→ Assignment
Look through the records, and whenever a line includes the word "Kamniških", copy it.

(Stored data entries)
________________

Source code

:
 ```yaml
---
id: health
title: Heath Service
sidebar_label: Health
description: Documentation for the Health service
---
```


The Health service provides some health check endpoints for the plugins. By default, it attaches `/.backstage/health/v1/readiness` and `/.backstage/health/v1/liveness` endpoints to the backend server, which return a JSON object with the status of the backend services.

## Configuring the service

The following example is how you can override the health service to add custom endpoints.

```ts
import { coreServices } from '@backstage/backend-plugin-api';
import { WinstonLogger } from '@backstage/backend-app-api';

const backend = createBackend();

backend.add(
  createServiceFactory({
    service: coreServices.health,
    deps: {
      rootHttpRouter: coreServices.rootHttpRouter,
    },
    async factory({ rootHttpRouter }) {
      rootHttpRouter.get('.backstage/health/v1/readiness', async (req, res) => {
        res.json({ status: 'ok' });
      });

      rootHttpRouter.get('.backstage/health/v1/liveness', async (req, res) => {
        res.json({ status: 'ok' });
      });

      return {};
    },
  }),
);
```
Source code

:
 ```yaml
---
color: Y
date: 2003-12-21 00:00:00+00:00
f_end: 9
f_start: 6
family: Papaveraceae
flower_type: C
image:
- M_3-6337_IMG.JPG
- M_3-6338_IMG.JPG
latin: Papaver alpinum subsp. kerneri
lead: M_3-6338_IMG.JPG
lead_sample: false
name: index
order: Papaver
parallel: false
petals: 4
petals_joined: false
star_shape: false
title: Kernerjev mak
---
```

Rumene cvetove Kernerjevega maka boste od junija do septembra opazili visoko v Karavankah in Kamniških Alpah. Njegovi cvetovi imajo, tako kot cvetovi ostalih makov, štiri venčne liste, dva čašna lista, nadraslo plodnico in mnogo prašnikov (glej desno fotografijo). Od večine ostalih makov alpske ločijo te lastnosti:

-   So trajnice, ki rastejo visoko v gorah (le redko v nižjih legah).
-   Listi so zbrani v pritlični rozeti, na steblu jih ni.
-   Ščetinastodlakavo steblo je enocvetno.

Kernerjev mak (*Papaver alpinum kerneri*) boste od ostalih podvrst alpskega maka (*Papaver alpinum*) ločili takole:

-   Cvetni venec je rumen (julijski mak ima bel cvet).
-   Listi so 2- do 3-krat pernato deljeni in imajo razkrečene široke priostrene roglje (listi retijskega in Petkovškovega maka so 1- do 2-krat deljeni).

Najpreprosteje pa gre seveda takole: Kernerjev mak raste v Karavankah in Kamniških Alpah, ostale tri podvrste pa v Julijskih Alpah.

________________

→ Completed task
Rumene cvetove Kernerjevega maka boste od junija do septembra opazili visoko v Karavankah in Kamniških Alpah. Njegovi cvetovi imajo, tako kot cvetovi ostalih makov, štiri venčne liste, dva čašna lista, nadraslo plodnico in mnogo prašnikov (glej desno fotografijo). Od večine ostalih makov alpske ločijo te lastnosti:
Najpreprosteje pa gre seveda takole: Kernerjev mak raste v Karavankah in Kamniških Alpah, ostale tri podvrste pa v Julijskih Alpah.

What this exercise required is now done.